At my university, as at most others, we have traditionally streamed language students into classes on the basis of prior familiarity with the language. If you're a complete novice, you go to the novice crash course intended to give you fluency in six months. If you have an A Level or Higher, you go to a more sedate first year class with a more literary slant which, again, aims at fluency in six months. If you can prove that you are already effectively fluent, you can proceed directly to second year.

That is how it was always done....until about five years ago when we realised that people with top passes in their A Levels and Highers simply had no grasp of the language beyond the memorisation of set phrases. Now all students go into the novice crash course. Students who've studied a language for six years, who should be bordering on fluency before they even arrive at university, don't even understand how verb tenses or noun cases work.

But we're told by the government's stooges in the university administration that we shouldn't worry. It'll be just like America, you see - students will arrive literally knowing nothing and will spend their time learning for their degree all the stuff they should have learnt at school. But then, y'see, then they can do a Master's degree and learn that fancy-ass academic crap if they want. So it all works out in the end, don't it?
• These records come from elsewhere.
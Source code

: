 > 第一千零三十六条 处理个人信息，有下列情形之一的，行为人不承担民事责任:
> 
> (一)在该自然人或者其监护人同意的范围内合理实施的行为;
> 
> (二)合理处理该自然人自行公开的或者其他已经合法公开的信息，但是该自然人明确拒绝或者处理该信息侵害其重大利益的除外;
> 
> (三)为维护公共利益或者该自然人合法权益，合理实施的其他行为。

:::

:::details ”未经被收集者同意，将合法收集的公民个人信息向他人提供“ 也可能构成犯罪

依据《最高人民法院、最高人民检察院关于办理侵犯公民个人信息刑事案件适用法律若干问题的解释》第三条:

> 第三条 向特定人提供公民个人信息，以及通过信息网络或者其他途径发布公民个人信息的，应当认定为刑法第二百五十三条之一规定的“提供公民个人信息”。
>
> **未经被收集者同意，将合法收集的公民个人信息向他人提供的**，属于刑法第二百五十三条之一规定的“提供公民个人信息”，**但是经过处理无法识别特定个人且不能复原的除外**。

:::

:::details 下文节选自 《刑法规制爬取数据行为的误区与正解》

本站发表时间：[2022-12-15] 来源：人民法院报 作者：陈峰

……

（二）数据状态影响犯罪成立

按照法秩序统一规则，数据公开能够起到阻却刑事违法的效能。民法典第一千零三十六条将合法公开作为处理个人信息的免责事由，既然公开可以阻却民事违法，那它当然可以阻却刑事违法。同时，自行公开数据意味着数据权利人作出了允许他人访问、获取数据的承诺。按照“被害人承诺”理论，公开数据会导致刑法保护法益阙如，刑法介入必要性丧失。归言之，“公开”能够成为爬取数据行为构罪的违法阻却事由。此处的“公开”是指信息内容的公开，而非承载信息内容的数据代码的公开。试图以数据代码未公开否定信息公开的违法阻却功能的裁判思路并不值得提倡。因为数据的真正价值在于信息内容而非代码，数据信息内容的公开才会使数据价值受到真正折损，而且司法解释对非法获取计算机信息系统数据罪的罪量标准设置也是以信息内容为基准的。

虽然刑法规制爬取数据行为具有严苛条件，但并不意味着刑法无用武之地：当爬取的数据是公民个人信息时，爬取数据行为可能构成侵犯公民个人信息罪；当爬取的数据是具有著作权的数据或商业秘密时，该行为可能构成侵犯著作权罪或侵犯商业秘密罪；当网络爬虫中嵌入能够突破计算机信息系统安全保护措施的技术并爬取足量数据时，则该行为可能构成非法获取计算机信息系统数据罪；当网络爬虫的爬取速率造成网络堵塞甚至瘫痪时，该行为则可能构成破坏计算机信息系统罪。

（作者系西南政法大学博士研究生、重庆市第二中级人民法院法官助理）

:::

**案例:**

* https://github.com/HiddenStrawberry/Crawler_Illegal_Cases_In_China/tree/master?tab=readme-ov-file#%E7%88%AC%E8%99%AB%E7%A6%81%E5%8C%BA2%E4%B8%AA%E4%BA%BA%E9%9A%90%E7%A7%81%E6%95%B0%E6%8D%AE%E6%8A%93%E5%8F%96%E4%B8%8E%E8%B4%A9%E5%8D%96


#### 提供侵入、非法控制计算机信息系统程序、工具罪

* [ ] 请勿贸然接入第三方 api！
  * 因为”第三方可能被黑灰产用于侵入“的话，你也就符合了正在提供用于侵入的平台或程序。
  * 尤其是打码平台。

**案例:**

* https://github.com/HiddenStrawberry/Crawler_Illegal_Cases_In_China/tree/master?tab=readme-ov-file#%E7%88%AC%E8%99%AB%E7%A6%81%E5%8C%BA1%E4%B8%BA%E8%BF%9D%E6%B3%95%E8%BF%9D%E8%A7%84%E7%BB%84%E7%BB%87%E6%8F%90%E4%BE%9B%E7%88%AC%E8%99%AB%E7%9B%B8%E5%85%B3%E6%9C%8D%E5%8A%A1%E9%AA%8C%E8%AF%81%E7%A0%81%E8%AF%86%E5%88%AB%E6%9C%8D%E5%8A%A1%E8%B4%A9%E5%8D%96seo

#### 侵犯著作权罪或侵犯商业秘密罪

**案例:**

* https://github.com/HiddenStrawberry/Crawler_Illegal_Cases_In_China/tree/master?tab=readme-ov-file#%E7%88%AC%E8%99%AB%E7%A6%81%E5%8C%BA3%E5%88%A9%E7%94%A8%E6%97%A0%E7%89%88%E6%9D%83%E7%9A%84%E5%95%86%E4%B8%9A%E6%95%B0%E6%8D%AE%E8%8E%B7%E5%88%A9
When Labour took power in 1997, British universities were the envy of the world. Today, they're rushing to do the job secondary teachers couldn't be bothered doing, all the while handicapped by a culture of blind political correctness ("How many disabled female non-white lecturers do we have? None? Fuck! Hire one at once, even if she's incompetent!"; "How many gays in the department? Sixty percent of lecturers? Excellent. Keep it that way. No.") and a fixation with quantity not quality of research.
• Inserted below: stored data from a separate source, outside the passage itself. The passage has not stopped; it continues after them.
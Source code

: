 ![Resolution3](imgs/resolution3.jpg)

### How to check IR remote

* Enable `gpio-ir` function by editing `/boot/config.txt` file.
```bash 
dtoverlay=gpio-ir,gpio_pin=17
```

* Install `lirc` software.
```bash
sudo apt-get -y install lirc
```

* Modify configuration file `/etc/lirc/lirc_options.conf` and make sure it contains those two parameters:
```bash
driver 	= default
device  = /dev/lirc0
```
Makes me want to retrain as a plumber.

Brad said...

Here in the US, there is, in fact, a small but growing stream of teachers who've elected to leave not only the teaching profession but any 'profession'. Many of them are retraining as plumbers, electricians, refrigerator/air conditioning repairmen. Your work can't be outsourced, you're your own boss, the only meetings you have are with your customers and suppliers-boring and sometimes with arguments, but at least you can see a definite relationship to your work; your work is judged on quality and how much you do instead of how many years you've been doing it-and no kids with 'behavioral problems' or 'issues'. Just go in and do your job.

Pat said...

I would have thoought that teaching has improved- somewhat- as everything else has improved which is of course a positive developement. Certainly teaching to the test has improved (though of what value that is I can't say). Certainly politicians, officials and heads have every incentive to game the system- and I'm sure they've all done that (no use to man nor beast). The other factor, which is not mentioned above is that todays children have, in the main, better educated parents than their parents had- so a lot more education happens at home.
Of course one fallacy in reading the improved pass rates is to assume that a degree educated person today can expect the same remuneration (for the same degree and relative to the general population as ,say fifty years ago. Not so- fifty years ago a degree marked you as one of the brightest five percent in the country, today it marks you merely in the top half- which doesn't confer the same advantage.

Chalcedon said...

A tale. A group of pupils aged around 16, about 40 % got A grades in Maths GCSE. So they were given a 1976 O level maths paper.

Now around 15% got A grades, about the same as in 1976. Todays youngsters are just as intelligent as they were over 30 years ago. It's just that the examinations have got easier and the marking regime has changed. If it was done proportionately for each year then you would always get the top 10% with A grade and so on, clearly delineating the brightest from the rest. About time public exam boards were once again the province of the universities and not private companies.